>>>

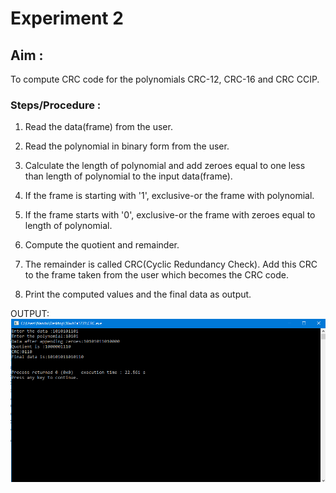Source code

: # Experiment 2
## Aim : 
 To compute CRC code for the polynomials CRC-12, CRC-16 and CRC CCIP.
 
### Steps/Procedure :
1. Read the data(frame) from the user.

2. Read the polynomial in binary form from the user.

3. Calculate the length of polynomial and add zeroes equal to one less than length of polynomial to the input data(frame).

4. If the frame is starting with '1', exclusive-or the frame with polynomial.

5. If the frame starts with '0', exclusive-or the frame with zeroes equal to length of polynomial.

6. Compute the quotient and remainder.

7. The remainder is called CRC(Cyclic Redundancy Check). Add this CRC to the frame taken from the user which becomes the CRC code.

8. Print the computed values and the final data as output.


OUTPUT:
![output](CRC.png)
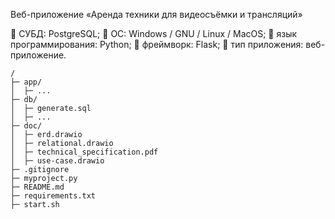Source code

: Веб-приложение «Аренда техники для видеосъёмки и трансляций»

 СУБД: PostgreSQL;
 ОС: Windows / GNU / Linux / MacOS;
 язык программирования: Python;
 фреймворк: Flask;
 тип приложения: веб-приложение.

    /
    ├─ app/
    │  ├─ ...
    ├─ db/
    │  ├─ generate.sql
    │  ├─ ...    
    ├─ doc/
    │  ├─ erd.drawio
    │  ├─ relational.drawio
    │  ├─ technical_specification.pdf
    │  ├─ use-case.drawio
    ├─ .gitignore
    ├─ myproject.py
    ├─ README.md
    ├─ requirements.txt
    ├─ start.sh
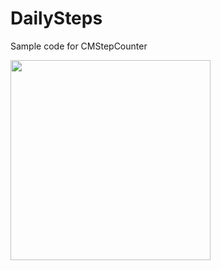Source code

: DailySteps
==========

Sample code for CMStepCounter

<img src="https://raw.github.com/gff02521/DailySteps/master/Screenshots/screenshot01.png" width="320px" style="width: 320px;">
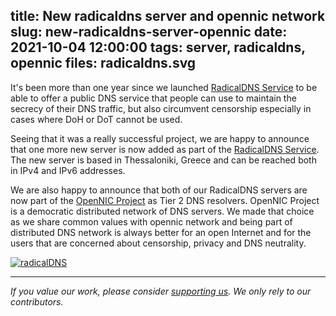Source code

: title: New radicaldns server and opennic network
slug: new-radicaldns-server-opennic
date: 2021-10-04 12:00:00
tags: server, radicaldns, opennic
files: radicaldns.svg
---

It's been more than one year since we launched [RadicalDNS Service](https://libreops.cc/radicaldns.html) to be able to offer a public DNS service that people can use to maintain the secrecy of their DNS traffic, but also circumvent censorship especially in cases where DoH or DoT cannot be used.

Seeing that it was a really successful project, we are happy to announce that one more new server is now added as part of the [RadicalDNS Service](https://libreops.cc/radicaldns.html). The new server is based in Thessaloniki, Greece and can be reached both in IPv4 and IPv6 addresses.

We are also happy to announce that both of our RadicalDNS servers are now part of the [OpenNIC Project](https://www.opennic.org/) as Tier 2 DNS resolvers. OpenNIC Project is a democratic distributed network of DNS servers. We made that choice as we share common values with opennic network and being part of distributed DNS network is always better for an open Internet and for the users that are concerned about censorship, privacy and DNS neutrality.

<a href="https://libreops.cc/radicaldns.html" target="_blank"><img alt="radicalDNS" src="radicaldns.svg" class="w-25"></a>

<hr>

*If you value our work, please consider [supporting us](https://opencollective.com/libreops/). We only rely to our contributors.*
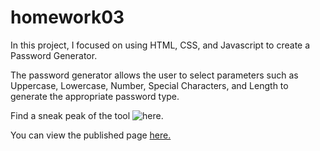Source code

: # homework03
In this project, I focused on using HTML, CSS, and Javascript to create a Password Generator.

The password generator allows the user to select parameters such as Uppercase, Lowercase, Number, Special Characters, and Length to generate the appropriate password type.

Find a sneak peak of the tool ![here.](/Users/selmaburke/Desktop/HW3-Ex.png)

You can view the published page [here.](https://selburke.github.io/homework03/)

<<<

*YOUR INSTRUCTIONS:* State how many lines in the records above contain the word "that". Write the number alone.

*TASK RESULT:* 3